Probably not as comprehensive as RSS but the only reason I keep FB anymore is for the news feeds. Cars, racing, manufacturer, suppliers, welding, sports, NWS, local news etc... even the county 911.
FB friends and family have lost their berkeleying minds lately but I overlook that for the news aspect.
In reply to fasted58 :
Giggle, he said Face Book and News in the same sentence.
Adrian_Thompson said:
In reply to fasted58 :
Giggle, he said Face Book and News in the same sentence.
Maybe you're using it wrong then.
I like Feedly for news and Tapatalk for forum posts.
In reply to JeffHarbert :
explain to me the ways of RSS for podcasts. Can I automatically download them?
I'm either too young, or too old to have any idea what you're talking about.
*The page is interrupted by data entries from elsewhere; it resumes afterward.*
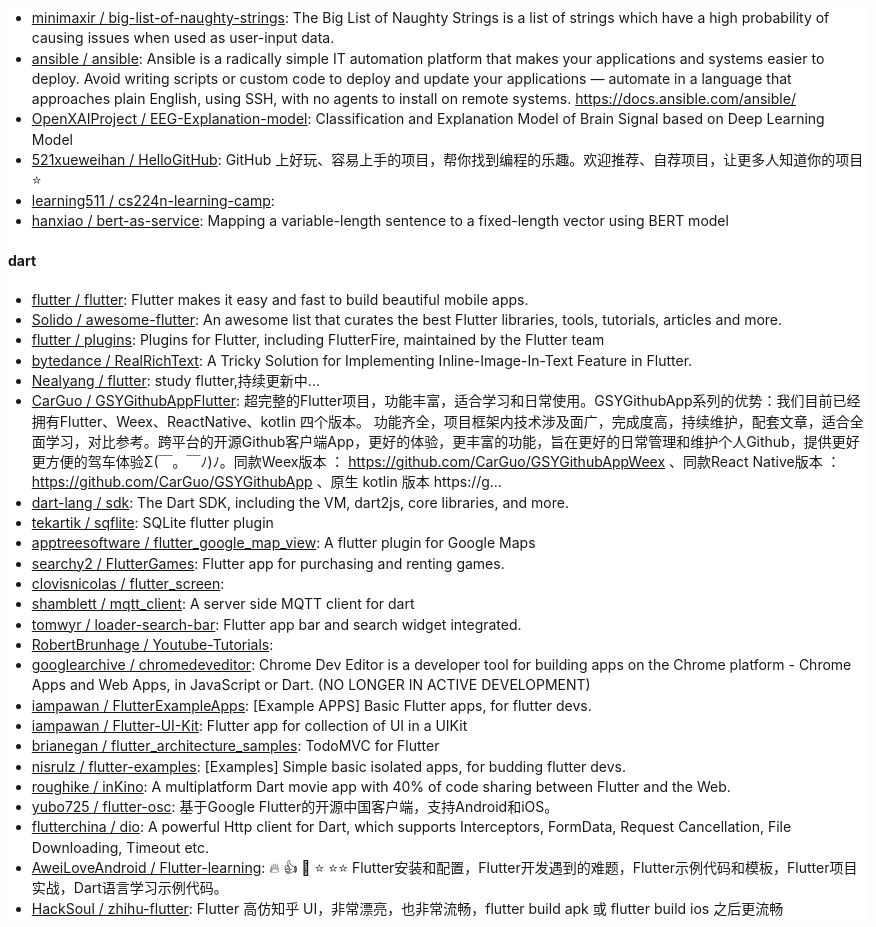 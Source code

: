 * [minimaxir / big-list-of-naughty-strings](https://github.com/minimaxir/big-list-of-naughty-strings): The Big List of Naughty Strings is a list of strings which have a high probability of causing issues when used as user-input data.
* [ansible / ansible](https://github.com/ansible/ansible): Ansible is a radically simple IT automation platform that makes your applications and systems easier to deploy. Avoid writing scripts or custom code to deploy and update your applications — automate in a language that approaches plain English, using SSH, with no agents to install on remote systems. https://docs.ansible.com/ansible/
* [OpenXAIProject / EEG-Explanation-model](https://github.com/OpenXAIProject/EEG-Explanation-model): Classification and Explanation Model of Brain Signal based on Deep Learning Model
* [521xueweihan / HelloGitHub](https://github.com/521xueweihan/HelloGitHub): GitHub 上好玩、容易上手的项目，帮你找到编程的乐趣。欢迎推荐、自荐项目，让更多人知道你的项目⭐️
* [learning511 / cs224n-learning-camp](https://github.com/learning511/cs224n-learning-camp): 
* [hanxiao / bert-as-service](https://github.com/hanxiao/bert-as-service): Mapping a variable-length sentence to a fixed-length vector using BERT model

#### dart
* [flutter / flutter](https://github.com/flutter/flutter): Flutter makes it easy and fast to build beautiful mobile apps.
* [Solido / awesome-flutter](https://github.com/Solido/awesome-flutter): An awesome list that curates the best Flutter libraries, tools, tutorials, articles and more.
* [flutter / plugins](https://github.com/flutter/plugins): Plugins for Flutter, including FlutterFire, maintained by the Flutter team
* [bytedance / RealRichText](https://github.com/bytedance/RealRichText): A Tricky Solution for Implementing Inline-Image-In-Text Feature in Flutter.
* [Nealyang / flutter](https://github.com/Nealyang/flutter): study flutter,持续更新中...
* [CarGuo / GSYGithubAppFlutter](https://github.com/CarGuo/GSYGithubAppFlutter): 超完整的Flutter项目，功能丰富，适合学习和日常使用。GSYGithubApp系列的优势：我们目前已经拥有Flutter、Weex、ReactNative、kotlin 四个版本。 功能齐全，项目框架内技术涉及面广，完成度高，持续维护，配套文章，适合全面学习，对比参考。跨平台的开源Github客户端App，更好的体验，更丰富的功能，旨在更好的日常管理和维护个人Github，提供更好更方便的驾车体验Σ(￣。￣ﾉ)ﾉ。同款Weex版本 ： https://github.com/CarGuo/GSYGithubAppWeex 、同款React Native版本 ： https://github.com/CarGuo/GSYGithubApp 、原生 kotlin 版本 https://g…
* [dart-lang / sdk](https://github.com/dart-lang/sdk): The Dart SDK, including the VM, dart2js, core libraries, and more.
* [tekartik / sqflite](https://github.com/tekartik/sqflite): SQLite flutter plugin
* [apptreesoftware / flutter_google_map_view](https://github.com/apptreesoftware/flutter_google_map_view): A flutter plugin for Google Maps
* [searchy2 / FlutterGames](https://github.com/searchy2/FlutterGames): Flutter app for purchasing and renting games.
* [clovisnicolas / flutter_screen](https://github.com/clovisnicolas/flutter_screen): 
* [shamblett / mqtt_client](https://github.com/shamblett/mqtt_client): A server side MQTT client for dart
* [tomwyr / loader-search-bar](https://github.com/tomwyr/loader-search-bar): Flutter app bar and search widget integrated.
* [RobertBrunhage / Youtube-Tutorials](https://github.com/RobertBrunhage/Youtube-Tutorials): 
* [googlearchive / chromedeveditor](https://github.com/googlearchive/chromedeveditor): Chrome Dev Editor is a developer tool for building apps on the Chrome platform - Chrome Apps and Web Apps, in JavaScript or Dart. (NO LONGER IN ACTIVE DEVELOPMENT)
* [iampawan / FlutterExampleApps](https://github.com/iampawan/FlutterExampleApps): [Example APPS] Basic Flutter apps, for flutter devs.
* [iampawan / Flutter-UI-Kit](https://github.com/iampawan/Flutter-UI-Kit): Flutter app for collection of UI in a UIKit
* [brianegan / flutter_architecture_samples](https://github.com/brianegan/flutter_architecture_samples): TodoMVC for Flutter
* [nisrulz / flutter-examples](https://github.com/nisrulz/flutter-examples): [Examples] Simple basic isolated apps, for budding flutter devs.
* [roughike / inKino](https://github.com/roughike/inKino): A multiplatform Dart movie app with 40% of code sharing between Flutter and the Web.
* [yubo725 / flutter-osc](https://github.com/yubo725/flutter-osc): 基于Google Flutter的开源中国客户端，支持Android和iOS。
* [flutterchina / dio](https://github.com/flutterchina/dio): A powerful Http client for Dart, which supports Interceptors, FormData, Request Cancellation, File Downloading, Timeout etc.
* [AweiLoveAndroid / Flutter-learning](https://github.com/AweiLoveAndroid/Flutter-learning): 🔥 👍 🌟 ⭐️ ⭐️⭐️ Flutter安装和配置，Flutter开发遇到的难题，Flutter示例代码和模板，Flutter项目实战，Dart语言学习示例代码。
* [HackSoul / zhihu-flutter](https://github.com/HackSoul/zhihu-flutter): Flutter 高仿知乎 UI，非常漂亮，也非常流畅，flutter build apk 或 flutter build ios 之后更流畅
Random Sasquatch Sighting?
Vague clue, kinda and don't care. DO CARE THAT RIGHT CLICK WORKS.
why did I just scroll thru all this ????? in hopes of some sort of 21st century puter enlightenment that I thought I might actually can't live without......zzzzzzzz
Is RSS some model of Porsche? If not, I don't know what it is. I'm old.
Still use Feedly every day. I think for some folks Twitter has replaced it, but there's still too much noise on there for me.
In reply to ProDarwin :
I use DoggCatcher for Android to listen to podcasts. It can find a lot just with its built-in search function, but you can also manually add a podcast RSS feed. This is, hands down, the best podcast app for Android I've used.
Welcome to 2013. RSS died that July when Google dropped the most used way to consume it. They did so because it gave out all the information without any of those valuable page clicks. It was difficult to cram 3rd party ads into the stream. It didn't have tweet or like or share buttons or other good ways to track people's every move. In short - it was hard to monetize other than to charge a subscription... and no one really wants to pay when everything else is "free" (data mining, privacy invasion and kludgey interfaces designed for click-thrus notwithstanding). It's a nice indicator of what the web has become. A giant stalker pick-pocket that trades increasingly useless information for any little nugget of data about the consumer.
The web is worse without it but you don't need to maintain support anymore.
Don't use don't care. Now if the @grm_mag twitter feed was more active that would be nice.
slefain
PowerDork
9/27/17 6:27 p.m.
I use it as a simple way to populate content across my websites for syndication, but that's it.